If you’re creating an organizational, and you follow Taylor, you may believe that compensation is the sole motivation for performance and advancement. If you follow Mayo, you may believe that love, fear, and other ineffable human factors are the primary motivators. 

In the same way, the designers of a formal measurement system may believe that their measures will motivate by providing people with a positive opportunity to make more money (the denotative meaning). Instead, the designers may find that the connotative meanings provoke reactions that ultimately trump their intentions—reactions from outright rejection to gaming the system.

It’s odd that many of our measurement systems haven’t progressed beyond Taylor’s way of thinking. We have many tools to address the informal meanings of measures—tools we can draw on from interpersonal communications theory, management practices, and organizational learning.

Another danger of following Mayo’s approach is that it often pays too much attention to the informal and emergent social structures of an organization. While these informal structures are powerful influences on individual performance, it is possible to merge formal and informal organizational structures into a shared structure. This is where measurement can be incredibly effective, if it is used as a means of communication: It can create shared meaning that bridges the organizational and personal definitions of performance, motivation, and reward.

Finding a Middle Ground

What’s most unfortunate about the Mayo vs. Taylor bifurcation is that they were both right: The difference between the two schools of thought is ideological, not practical. In practice, we use both approaches. We need both engineers and social scientists (psychologist and sociologists) to run organizations efficiently.

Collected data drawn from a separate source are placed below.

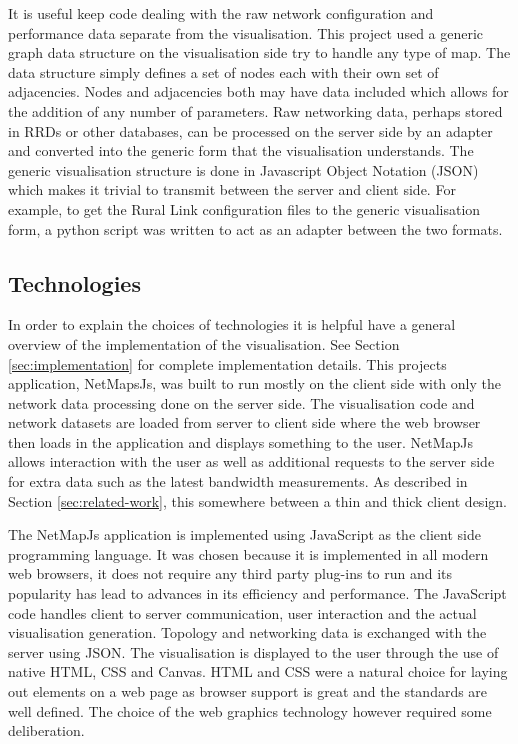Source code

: \documentclass[11pt, a4paper]{article}
\begin{document}
It is useful keep code dealing with the raw network configuration and
performance data separate from the visualisation. This project used a generic
graph data structure on the visualisation side try to handle any type of map.
The data structure simply defines a set of nodes each with their own set of
adjacencies. Nodes and adjacencies both may have data included which allows for
the addition of any number of parameters. Raw networking data, perhaps stored in
RRDs or other databases, can be processed on the server side by an adapter and
converted into the generic form that the visualisation understands.  The generic
visualisation structure is done in Javascript Object Notation (JSON) which makes
it trivial to transmit between the server and client side.\cite{rfc4627}  For
example, to get the Rural Link configuration files to the generic visualisation
form, a python script was written to act as an adapter between the two formats. 


\subsection{Technologies}
\label{sec:technologies}

In order to explain the choices of technologies it is helpful have a general
overview of the implementation of the visualisation. See Section
\ref{sec:implementation} for complete implementation details. This projects
application, NetMapsJs, was built to run mostly on the client side with only the
network data processing done on the server side. The visualisation code and
network datasets are loaded from server to client side where the web browser
then loads in the application and displays something to the user. NetMapJs
allows interaction with the user as well as additional requests to the server
side for extra data such as the latest bandwidth measurements. As described in
Section \ref{sec:related-work}, this somewhere between a thin and thick client
design.

The NetMapJs application is implemented using JavaScript as the client side
programming language. It was chosen because it is implemented in all modern web
browsers, it does not require any third party plug-ins to run and its popularity
has lead to advances in its efficiency and performance. The JavaScript code
handles client to server communication, user interaction and the actual
visualisation generation. Topology and networking data is exchanged with the
server using JSON. The visualisation is displayed to the user through the use of
native HTML, CSS and Canvas. HTML and CSS were a natural choice for laying out
elements on a web page as browser support is great and the standards are well
defined. The choice of the web graphics technology however required some
deliberation. 
\end{document}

If we attend one graduate school, we may learn to develop measures that are technically good, but we’ll have trouble assessing the human reaction to measurement. If we attend another school, we may learn to facilitate social interaction and meaning, but we won’t be trained to motivate, direct, or improve performance through measurement and feedback. Personally, I attended a more technical school, but my life and work experiences have led me to appreciate a balanced approach.

What Taylor missed was the importance of social structures in motivation, and the human factor in reaction to measurement. What Mayo missed was that measurement in itself is a social process, and measures have informal (social) meanings that can be managed.

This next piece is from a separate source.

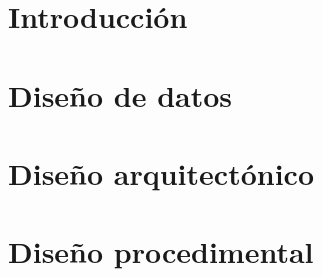 
\section{Introducción}

\section{Diseño de datos}

\section{Diseño arquitectónico}

\section{Diseño procedimental}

Today, 80 years after Mayo’s Hawthorne studies, we should be able to merge the two schools. There is a wealth of possibilities for applying Taylor’s ideas in measuring individual productivity. At the same time, we’ve vastly increased our understanding of human relations—there’s a huge industry that’s evolved out of Mayo’s original insights.

Finally, in resolving the polarity of these two approaches, we need to acknowledge that measurement is communication, and that communication is shared meaning. By starting with a simple point—that people always react to measurement, and that the reaction is unpredictable—we can take the denotative and connotative meanings of measures, the formal and informal structures in organizations, and the two schools of thought, and synthesize them into an elegant, effective approach to talent measurement.  

5 comments:

Mike said...

Great piece on Talent Assessment & Development. The middle ground is talent analytics - using data to predict how employees perform and how they are drive in order to understand them better. This embraces both Taylor's science and Mayo's humanist perspectives by getting to engagement through numbers.

Charley C Morrow said...

Thanks Mike-- it was fun to find the insight.

Talent analytics, in the sense of personality assessment of entire organizations-- as your organization does-- is right on.

But many analytics professionals note that they have a problem with acceptance of their results. I suspect the problem stems from too much Taylorism and not enough Mayo!